Entries provided:

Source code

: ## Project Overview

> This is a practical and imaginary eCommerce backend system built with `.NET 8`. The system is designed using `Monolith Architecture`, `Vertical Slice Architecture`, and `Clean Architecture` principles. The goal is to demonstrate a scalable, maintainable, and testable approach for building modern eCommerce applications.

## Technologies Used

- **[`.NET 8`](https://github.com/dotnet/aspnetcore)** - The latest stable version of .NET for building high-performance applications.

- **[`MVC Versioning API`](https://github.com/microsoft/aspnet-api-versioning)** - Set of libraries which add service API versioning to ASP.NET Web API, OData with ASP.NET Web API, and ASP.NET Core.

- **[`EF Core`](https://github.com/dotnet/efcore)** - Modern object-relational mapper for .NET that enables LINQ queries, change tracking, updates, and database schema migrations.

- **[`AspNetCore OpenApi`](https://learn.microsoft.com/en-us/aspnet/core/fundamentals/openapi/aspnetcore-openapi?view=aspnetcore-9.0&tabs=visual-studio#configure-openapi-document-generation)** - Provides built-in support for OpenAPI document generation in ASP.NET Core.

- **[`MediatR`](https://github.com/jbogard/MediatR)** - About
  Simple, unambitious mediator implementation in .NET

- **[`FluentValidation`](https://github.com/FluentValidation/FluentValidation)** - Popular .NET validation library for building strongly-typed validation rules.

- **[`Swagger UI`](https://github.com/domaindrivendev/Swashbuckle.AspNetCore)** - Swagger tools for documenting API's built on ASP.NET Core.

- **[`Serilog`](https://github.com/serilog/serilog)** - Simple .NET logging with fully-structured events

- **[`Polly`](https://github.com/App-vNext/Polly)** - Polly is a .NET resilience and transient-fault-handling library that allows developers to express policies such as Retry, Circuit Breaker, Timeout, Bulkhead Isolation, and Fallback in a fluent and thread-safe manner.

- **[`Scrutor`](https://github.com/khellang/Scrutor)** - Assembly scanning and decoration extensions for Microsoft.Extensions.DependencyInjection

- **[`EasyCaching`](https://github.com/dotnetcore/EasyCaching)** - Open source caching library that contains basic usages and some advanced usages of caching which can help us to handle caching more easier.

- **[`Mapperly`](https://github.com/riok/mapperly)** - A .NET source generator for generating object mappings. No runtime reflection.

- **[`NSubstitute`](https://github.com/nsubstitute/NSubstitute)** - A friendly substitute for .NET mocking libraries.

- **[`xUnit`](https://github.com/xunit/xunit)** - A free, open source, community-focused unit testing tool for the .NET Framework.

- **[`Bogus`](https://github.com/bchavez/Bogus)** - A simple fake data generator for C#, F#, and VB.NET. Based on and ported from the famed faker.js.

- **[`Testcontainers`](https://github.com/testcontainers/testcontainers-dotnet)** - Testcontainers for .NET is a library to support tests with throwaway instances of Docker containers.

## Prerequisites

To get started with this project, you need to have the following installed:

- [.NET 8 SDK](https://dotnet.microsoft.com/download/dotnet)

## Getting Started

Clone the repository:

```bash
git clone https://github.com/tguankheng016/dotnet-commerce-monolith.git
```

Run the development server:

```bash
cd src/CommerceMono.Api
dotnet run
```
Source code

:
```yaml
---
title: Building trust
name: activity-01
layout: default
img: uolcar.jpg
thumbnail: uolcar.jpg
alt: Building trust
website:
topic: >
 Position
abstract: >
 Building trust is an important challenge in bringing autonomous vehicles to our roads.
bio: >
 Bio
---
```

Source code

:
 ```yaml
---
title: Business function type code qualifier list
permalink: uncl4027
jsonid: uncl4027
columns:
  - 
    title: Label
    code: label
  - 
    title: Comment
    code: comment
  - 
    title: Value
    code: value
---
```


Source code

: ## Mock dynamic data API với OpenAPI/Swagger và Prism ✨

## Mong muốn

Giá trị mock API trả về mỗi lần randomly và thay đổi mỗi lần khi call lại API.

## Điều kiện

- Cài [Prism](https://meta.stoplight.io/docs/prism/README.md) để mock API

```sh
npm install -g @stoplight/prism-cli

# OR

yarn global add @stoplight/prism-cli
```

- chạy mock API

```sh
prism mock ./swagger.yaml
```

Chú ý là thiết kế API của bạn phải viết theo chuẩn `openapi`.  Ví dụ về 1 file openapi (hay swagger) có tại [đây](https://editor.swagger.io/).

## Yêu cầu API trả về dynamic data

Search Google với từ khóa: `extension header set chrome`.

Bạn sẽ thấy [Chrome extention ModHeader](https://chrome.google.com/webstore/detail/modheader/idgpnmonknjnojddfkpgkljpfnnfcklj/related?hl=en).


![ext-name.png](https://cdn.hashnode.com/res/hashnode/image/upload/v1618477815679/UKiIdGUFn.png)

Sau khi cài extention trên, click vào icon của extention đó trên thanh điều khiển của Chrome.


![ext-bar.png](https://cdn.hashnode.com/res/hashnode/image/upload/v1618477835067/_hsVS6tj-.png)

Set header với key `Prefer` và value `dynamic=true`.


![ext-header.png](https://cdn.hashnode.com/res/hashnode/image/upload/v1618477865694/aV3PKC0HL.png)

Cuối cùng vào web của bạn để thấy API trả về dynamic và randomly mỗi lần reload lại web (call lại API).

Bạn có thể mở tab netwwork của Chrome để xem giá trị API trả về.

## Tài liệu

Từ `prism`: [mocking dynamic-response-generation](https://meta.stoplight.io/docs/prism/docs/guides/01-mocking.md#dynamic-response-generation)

---

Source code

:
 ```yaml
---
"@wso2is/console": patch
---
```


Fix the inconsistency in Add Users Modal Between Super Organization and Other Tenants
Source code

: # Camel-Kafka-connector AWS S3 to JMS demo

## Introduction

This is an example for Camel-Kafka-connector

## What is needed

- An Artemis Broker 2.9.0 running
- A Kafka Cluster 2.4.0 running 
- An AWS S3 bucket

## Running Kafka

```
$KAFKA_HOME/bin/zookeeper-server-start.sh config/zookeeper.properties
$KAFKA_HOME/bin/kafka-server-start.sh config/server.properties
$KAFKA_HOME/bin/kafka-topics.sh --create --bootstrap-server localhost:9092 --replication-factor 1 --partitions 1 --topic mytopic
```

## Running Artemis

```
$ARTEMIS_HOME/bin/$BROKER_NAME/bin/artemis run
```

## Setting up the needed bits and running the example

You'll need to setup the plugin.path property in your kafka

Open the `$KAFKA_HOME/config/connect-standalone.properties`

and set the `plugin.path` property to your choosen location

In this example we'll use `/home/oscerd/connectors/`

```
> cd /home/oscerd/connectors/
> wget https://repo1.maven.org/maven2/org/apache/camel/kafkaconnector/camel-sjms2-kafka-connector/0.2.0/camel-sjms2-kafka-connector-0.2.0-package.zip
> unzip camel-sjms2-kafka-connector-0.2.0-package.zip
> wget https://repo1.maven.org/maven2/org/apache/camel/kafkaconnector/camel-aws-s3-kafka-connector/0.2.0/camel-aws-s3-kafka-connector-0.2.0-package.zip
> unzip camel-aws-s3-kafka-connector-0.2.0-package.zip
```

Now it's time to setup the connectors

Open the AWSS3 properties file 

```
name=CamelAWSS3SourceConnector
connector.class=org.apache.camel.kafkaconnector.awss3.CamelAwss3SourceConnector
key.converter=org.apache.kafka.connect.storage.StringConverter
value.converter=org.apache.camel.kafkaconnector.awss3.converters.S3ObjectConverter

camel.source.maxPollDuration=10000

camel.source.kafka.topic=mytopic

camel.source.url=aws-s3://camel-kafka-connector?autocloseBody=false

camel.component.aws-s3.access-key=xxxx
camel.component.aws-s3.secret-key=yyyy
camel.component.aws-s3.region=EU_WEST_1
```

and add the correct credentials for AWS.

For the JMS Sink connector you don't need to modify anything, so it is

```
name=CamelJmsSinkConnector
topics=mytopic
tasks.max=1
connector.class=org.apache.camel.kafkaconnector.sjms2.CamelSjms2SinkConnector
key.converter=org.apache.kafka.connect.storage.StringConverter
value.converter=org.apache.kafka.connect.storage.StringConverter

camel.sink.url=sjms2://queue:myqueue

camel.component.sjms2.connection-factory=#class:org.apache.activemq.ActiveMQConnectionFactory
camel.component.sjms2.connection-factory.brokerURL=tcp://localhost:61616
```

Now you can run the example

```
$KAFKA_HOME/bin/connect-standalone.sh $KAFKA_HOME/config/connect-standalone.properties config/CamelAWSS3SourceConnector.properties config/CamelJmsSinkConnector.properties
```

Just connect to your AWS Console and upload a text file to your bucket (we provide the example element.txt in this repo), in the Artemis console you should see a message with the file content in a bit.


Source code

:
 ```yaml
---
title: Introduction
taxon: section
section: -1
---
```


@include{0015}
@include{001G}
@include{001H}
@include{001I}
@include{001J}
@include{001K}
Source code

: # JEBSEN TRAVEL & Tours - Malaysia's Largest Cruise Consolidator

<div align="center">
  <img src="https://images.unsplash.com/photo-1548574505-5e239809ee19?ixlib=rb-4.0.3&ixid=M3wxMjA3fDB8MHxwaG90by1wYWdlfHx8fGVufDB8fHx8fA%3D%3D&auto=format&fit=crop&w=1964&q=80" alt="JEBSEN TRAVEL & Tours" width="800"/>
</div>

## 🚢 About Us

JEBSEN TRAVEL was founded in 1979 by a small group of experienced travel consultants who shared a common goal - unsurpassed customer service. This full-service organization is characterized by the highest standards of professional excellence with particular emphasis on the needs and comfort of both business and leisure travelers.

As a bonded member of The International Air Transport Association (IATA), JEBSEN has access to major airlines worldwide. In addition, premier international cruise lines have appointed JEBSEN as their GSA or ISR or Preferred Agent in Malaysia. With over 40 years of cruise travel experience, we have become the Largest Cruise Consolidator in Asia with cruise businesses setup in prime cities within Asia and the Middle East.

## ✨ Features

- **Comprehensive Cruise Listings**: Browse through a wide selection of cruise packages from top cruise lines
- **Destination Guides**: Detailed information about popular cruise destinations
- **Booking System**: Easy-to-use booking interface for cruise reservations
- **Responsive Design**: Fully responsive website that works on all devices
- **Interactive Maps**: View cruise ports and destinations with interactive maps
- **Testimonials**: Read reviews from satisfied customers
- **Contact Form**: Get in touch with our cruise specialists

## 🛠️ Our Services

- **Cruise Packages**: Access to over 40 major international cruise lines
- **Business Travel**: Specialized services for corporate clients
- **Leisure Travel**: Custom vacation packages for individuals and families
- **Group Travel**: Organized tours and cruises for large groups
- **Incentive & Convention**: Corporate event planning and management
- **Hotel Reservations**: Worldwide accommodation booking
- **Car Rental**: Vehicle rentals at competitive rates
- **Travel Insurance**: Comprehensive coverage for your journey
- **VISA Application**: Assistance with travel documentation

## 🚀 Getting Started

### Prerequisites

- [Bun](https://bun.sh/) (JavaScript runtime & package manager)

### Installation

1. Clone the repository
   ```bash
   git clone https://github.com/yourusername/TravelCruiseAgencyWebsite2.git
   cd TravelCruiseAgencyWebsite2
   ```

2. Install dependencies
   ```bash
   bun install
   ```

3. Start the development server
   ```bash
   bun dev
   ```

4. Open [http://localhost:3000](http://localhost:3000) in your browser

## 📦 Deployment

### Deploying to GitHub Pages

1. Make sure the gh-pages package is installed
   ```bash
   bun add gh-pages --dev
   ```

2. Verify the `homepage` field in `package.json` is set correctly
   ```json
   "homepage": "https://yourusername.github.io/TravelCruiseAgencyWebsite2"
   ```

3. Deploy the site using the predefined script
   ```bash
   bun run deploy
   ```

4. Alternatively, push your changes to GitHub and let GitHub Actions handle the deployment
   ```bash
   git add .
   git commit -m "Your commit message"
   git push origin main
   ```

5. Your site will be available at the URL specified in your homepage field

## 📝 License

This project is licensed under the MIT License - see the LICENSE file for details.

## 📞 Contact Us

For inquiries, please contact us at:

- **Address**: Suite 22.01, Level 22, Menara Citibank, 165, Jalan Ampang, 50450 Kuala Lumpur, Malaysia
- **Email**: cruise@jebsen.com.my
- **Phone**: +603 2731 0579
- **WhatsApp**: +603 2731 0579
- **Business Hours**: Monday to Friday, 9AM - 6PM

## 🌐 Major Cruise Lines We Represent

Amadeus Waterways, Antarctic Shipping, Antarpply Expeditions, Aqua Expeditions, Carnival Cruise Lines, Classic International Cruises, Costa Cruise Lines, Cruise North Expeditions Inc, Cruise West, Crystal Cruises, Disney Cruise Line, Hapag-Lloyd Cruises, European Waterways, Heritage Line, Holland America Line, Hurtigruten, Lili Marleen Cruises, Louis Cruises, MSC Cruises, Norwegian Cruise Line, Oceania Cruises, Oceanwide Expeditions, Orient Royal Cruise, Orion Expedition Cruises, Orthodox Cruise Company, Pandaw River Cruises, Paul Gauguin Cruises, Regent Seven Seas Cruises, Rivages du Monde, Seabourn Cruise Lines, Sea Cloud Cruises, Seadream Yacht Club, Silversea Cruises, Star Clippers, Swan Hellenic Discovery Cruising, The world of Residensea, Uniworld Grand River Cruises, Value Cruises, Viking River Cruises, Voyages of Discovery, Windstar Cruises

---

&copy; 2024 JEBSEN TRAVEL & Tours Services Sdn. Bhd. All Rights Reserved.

What the exercise asks:
Your answer should be each line of the data that contains the word "yourusername", copied as it stands.

Written reply:
   git clone https://github.com/yourusername/TravelCruiseAgencyWebsite2.git
   "homepage": "https://yourusername.github.io/TravelCruiseAgencyWebsite2"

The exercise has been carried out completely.